# [DIRECTIONS]
Starting at the first line of the entries below, output every line exactly, up to and including the line with "The measurement homogeneity".

——

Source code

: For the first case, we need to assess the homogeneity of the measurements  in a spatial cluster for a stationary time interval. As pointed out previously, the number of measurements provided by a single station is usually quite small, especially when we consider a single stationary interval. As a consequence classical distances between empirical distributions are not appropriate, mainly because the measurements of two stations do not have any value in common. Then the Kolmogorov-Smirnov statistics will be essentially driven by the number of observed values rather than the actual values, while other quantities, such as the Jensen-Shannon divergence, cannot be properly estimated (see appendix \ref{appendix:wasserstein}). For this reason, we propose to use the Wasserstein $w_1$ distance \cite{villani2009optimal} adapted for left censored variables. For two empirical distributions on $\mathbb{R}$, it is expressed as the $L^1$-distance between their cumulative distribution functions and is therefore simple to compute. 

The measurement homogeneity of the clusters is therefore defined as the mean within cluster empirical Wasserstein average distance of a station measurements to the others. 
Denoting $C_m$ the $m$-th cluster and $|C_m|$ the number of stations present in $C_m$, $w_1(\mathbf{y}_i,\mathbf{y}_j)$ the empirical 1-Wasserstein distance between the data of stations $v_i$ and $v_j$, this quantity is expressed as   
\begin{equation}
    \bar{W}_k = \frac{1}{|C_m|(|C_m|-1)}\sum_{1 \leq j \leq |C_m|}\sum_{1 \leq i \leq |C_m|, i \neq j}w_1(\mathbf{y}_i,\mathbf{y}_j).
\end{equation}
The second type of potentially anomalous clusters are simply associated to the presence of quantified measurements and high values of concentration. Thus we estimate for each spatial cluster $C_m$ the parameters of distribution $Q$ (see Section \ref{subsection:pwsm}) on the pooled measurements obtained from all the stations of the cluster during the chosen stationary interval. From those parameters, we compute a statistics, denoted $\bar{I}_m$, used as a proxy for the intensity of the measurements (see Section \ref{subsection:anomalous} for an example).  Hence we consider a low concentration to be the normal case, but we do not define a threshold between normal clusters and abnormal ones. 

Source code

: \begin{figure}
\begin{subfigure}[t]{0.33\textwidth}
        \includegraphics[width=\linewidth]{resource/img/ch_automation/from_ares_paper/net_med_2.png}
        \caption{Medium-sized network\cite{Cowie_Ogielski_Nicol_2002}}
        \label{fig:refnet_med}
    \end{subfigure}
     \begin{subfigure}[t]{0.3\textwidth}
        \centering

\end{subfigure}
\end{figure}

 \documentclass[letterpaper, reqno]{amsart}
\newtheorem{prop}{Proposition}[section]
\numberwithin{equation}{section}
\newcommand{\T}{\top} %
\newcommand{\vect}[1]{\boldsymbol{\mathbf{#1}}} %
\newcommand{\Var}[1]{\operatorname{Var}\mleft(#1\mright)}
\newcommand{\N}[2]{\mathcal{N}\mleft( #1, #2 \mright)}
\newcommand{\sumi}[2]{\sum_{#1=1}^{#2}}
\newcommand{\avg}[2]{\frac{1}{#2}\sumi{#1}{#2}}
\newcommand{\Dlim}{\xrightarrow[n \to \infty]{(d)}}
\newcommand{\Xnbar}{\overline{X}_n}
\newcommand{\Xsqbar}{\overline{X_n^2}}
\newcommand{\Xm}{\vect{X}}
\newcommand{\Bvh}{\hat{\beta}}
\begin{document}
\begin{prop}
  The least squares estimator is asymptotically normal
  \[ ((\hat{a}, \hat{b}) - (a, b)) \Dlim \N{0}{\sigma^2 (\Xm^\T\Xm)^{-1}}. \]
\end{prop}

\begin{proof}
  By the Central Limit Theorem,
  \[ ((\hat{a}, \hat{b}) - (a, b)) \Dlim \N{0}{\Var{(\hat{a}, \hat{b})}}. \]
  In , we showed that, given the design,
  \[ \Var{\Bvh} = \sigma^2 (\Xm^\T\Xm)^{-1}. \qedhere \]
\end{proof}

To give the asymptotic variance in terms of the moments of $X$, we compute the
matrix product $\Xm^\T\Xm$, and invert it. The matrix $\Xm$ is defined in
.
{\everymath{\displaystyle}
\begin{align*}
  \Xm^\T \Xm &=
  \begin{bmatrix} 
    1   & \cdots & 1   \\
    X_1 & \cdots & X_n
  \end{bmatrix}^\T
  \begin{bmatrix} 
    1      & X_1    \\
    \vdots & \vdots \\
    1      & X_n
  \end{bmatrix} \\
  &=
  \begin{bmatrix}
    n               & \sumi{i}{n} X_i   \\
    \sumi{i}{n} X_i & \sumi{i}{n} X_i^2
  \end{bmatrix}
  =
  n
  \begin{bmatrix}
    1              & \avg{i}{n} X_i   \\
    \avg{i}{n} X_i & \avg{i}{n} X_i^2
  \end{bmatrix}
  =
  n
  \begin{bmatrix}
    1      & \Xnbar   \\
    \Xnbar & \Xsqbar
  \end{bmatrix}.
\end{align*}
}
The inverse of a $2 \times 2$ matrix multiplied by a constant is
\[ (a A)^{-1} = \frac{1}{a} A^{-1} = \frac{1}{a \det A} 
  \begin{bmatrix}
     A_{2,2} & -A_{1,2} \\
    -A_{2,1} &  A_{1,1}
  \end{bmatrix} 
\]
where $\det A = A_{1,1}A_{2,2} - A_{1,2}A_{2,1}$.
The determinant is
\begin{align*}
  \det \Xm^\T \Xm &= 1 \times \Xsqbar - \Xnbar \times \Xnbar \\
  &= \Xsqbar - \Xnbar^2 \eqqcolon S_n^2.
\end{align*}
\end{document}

——

# [WORKED SOLUTION]
Source code

: For the first case, we need to assess the homogeneity of the measurements  in a spatial cluster for a stationary time interval. As pointed out previously, the number of measurements provided by a single station is usually quite small, especially when we consider a single stationary interval. As a consequence classical distances between empirical distributions are not appropriate, mainly because the measurements of two stations do not have any value in common. Then the Kolmogorov-Smirnov statistics will be essentially driven by the number of observed values rather than the actual values, while other quantities, such as the Jensen-Shannon divergence, cannot be properly estimated (see appendix \ref{appendix:wasserstein}). For this reason, we propose to use the Wasserstein $w_1$ distance \cite{villani2009optimal} adapted for left censored variables. For two empirical distributions on $\mathbb{R}$, it is expressed as the $L^1$-distance between their cumulative distribution functions and is therefore simple to compute. 

The measurement homogeneity of the clusters is therefore defined as the mean within cluster empirical Wasserstein average distance of a station measurements to the others. 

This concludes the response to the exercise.